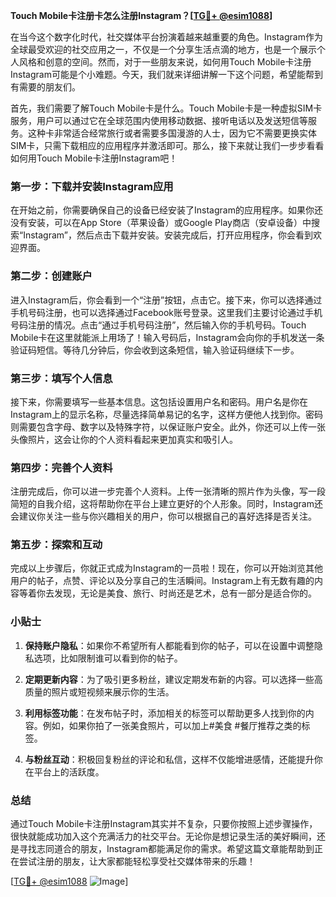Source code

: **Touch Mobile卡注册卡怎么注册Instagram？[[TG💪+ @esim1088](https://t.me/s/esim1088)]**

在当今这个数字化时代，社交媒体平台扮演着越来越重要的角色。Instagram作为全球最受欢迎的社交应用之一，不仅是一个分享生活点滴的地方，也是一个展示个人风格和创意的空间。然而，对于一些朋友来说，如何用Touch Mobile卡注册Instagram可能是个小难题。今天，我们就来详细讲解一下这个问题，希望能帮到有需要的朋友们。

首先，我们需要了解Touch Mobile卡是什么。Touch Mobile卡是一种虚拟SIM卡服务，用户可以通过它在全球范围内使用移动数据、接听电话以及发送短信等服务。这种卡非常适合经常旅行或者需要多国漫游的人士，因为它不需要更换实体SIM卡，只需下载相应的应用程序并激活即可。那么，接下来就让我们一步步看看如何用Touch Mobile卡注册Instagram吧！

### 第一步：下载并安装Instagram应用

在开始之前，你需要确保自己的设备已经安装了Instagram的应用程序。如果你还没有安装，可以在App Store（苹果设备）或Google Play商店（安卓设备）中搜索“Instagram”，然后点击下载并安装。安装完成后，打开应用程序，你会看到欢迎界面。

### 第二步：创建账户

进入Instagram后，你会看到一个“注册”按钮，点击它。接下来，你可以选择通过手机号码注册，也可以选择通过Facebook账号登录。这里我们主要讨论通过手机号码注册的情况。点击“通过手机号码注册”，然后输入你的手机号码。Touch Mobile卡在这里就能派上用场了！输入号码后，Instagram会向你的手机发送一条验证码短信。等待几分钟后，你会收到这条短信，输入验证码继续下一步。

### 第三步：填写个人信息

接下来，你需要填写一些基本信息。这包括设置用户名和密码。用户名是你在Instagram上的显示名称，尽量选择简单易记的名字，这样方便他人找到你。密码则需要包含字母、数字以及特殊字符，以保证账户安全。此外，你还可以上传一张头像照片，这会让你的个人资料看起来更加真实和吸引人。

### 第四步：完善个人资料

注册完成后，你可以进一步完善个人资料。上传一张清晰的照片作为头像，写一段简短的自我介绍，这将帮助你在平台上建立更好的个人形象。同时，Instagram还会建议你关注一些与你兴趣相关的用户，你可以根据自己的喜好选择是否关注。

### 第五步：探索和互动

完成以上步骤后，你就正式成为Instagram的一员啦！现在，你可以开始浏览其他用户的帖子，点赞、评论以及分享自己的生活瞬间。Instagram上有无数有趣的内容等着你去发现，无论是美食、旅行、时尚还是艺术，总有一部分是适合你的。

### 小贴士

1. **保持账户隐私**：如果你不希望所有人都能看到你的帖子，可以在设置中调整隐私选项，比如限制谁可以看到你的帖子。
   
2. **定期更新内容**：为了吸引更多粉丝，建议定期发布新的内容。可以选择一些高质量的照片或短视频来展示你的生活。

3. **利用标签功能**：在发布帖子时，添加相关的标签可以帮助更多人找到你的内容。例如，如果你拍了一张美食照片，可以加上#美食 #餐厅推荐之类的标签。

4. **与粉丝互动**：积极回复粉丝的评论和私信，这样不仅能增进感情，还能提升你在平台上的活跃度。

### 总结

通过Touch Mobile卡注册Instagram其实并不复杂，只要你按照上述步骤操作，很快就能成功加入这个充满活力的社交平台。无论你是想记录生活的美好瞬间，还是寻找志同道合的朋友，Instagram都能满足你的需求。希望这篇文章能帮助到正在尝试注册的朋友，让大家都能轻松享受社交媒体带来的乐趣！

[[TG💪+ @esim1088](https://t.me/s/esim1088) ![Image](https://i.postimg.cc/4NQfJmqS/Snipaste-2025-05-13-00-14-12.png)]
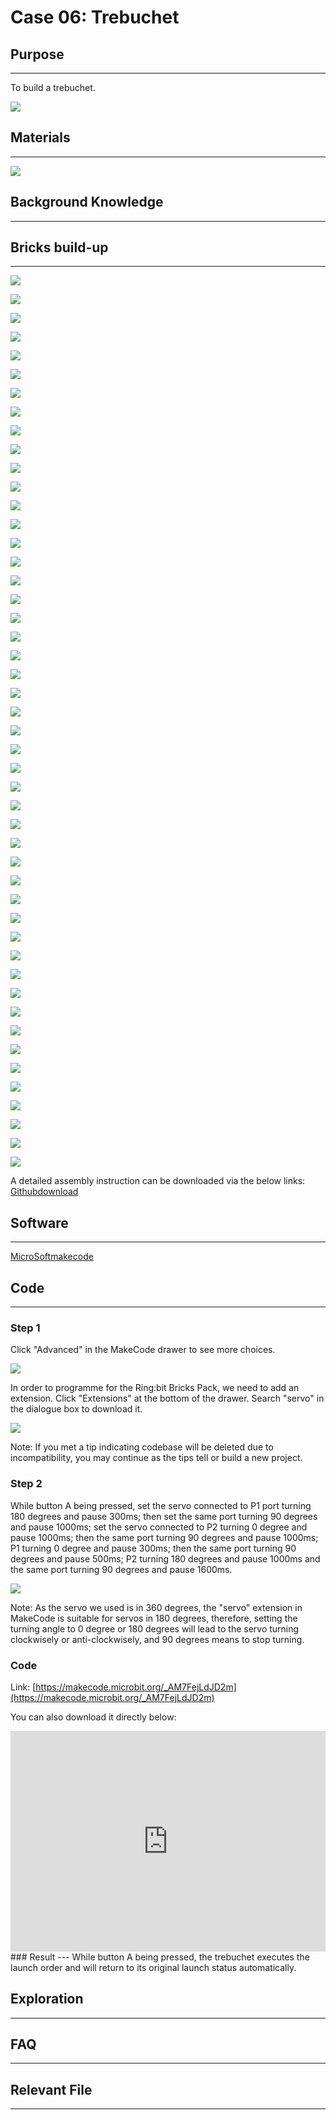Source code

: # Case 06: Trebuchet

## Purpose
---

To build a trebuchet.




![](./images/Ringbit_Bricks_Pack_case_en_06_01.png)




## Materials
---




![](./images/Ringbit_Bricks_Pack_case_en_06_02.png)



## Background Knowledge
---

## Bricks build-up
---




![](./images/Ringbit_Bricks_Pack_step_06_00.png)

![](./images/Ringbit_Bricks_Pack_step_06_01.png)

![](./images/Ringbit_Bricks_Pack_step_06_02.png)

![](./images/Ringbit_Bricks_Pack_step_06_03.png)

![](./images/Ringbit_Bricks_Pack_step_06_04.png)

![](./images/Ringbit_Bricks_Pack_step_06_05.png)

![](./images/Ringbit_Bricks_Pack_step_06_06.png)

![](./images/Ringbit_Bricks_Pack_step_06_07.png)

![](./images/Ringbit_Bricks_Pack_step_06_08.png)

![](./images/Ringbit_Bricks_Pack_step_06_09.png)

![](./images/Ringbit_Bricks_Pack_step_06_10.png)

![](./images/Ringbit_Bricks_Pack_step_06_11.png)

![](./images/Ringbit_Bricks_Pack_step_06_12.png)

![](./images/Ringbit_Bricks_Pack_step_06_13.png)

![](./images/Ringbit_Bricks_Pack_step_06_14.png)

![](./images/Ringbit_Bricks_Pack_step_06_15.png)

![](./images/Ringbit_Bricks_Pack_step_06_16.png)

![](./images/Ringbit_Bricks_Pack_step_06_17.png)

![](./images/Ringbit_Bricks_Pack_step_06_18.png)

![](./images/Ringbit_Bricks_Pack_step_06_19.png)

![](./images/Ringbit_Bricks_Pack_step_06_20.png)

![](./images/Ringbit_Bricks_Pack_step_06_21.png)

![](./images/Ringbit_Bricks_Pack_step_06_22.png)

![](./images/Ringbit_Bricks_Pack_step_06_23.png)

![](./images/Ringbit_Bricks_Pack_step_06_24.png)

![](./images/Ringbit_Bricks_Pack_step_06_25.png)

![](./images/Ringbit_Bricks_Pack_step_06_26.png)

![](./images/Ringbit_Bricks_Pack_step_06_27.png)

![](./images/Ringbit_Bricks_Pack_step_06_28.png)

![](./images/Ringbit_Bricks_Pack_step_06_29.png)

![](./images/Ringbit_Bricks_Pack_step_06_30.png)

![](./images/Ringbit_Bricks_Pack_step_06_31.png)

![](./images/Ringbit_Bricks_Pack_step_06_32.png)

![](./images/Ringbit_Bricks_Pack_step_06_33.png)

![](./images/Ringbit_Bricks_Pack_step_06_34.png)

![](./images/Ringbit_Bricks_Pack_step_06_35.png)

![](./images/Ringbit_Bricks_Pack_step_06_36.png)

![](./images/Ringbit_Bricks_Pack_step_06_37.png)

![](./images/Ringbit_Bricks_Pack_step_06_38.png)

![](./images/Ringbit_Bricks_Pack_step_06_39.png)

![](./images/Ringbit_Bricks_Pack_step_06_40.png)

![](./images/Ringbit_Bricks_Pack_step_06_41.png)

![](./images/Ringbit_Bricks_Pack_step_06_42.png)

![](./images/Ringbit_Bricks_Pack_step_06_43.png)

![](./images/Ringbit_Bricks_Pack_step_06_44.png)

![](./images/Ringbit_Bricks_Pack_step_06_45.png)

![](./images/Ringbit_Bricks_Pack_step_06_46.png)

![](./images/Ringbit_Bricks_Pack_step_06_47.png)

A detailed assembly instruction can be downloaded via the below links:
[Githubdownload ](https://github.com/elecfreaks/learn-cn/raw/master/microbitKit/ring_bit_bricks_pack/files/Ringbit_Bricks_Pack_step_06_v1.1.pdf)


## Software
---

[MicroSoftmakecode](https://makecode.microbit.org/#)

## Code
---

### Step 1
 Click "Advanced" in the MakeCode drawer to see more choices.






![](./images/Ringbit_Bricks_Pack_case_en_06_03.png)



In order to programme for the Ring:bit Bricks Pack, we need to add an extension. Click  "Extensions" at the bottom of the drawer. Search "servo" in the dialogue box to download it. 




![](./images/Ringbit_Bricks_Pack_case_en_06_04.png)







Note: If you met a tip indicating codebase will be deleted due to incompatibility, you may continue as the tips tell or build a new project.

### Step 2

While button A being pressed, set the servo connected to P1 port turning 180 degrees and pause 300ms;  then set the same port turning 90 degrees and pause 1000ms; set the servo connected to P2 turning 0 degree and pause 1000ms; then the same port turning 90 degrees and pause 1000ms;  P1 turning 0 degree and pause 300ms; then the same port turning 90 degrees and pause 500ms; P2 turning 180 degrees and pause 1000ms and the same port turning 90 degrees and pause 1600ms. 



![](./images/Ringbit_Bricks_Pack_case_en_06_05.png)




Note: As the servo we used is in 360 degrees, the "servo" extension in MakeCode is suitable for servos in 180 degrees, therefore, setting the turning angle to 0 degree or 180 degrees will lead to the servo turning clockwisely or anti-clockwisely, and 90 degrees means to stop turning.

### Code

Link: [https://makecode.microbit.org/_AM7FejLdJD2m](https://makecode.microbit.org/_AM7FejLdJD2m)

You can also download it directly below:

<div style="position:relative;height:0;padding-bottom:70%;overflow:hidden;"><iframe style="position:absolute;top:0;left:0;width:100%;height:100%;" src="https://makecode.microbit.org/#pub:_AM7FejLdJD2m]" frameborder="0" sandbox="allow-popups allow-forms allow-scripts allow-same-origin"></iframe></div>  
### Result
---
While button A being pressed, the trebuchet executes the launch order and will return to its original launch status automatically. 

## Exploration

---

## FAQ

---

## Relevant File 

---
▬▬▬
__Instructions for the task__
Nothing but an exact copy is asked for: the lines from the start of the records through the line with "### 第三步：填写个人信息", both ends included, minus any pictures.

__Reply__
Source code

: **Touch Mobile卡注册卡怎么注册Instagram？[[TG💪+ @esim1088](https://t.me/s/esim1088)]**

在当今这个数字化时代，社交媒体平台扮演着越来越重要的角色。Instagram作为全球最受欢迎的社交应用之一，不仅是一个分享生活点滴的地方，也是一个展示个人风格和创意的空间。然而，对于一些朋友来说，如何用Touch Mobile卡注册Instagram可能是个小难题。今天，我们就来详细讲解一下这个问题，希望能帮到有需要的朋友们。

首先，我们需要了解Touch Mobile卡是什么。Touch Mobile卡是一种虚拟SIM卡服务，用户可以通过它在全球范围内使用移动数据、接听电话以及发送短信等服务。这种卡非常适合经常旅行或者需要多国漫游的人士，因为它不需要更换实体SIM卡，只需下载相应的应用程序并激活即可。那么，接下来就让我们一步步看看如何用Touch Mobile卡注册Instagram吧！

### 第一步：下载并安装Instagram应用

在开始之前，你需要确保自己的设备已经安装了Instagram的应用程序。如果你还没有安装，可以在App Store（苹果设备）或Google Play商店（安卓设备）中搜索“Instagram”，然后点击下载并安装。安装完成后，打开应用程序，你会看到欢迎界面。

### 第二步：创建账户

进入Instagram后，你会看到一个“注册”按钮，点击它。接下来，你可以选择通过手机号码注册，也可以选择通过Facebook账号登录。这里我们主要讨论通过手机号码注册的情况。点击“通过手机号码注册”，然后输入你的手机号码。Touch Mobile卡在这里就能派上用场了！输入号码后，Instagram会向你的手机发送一条验证码短信。等待几分钟后，你会收到这条短信，输入验证码继续下一步。

### 第三步：填写个人信息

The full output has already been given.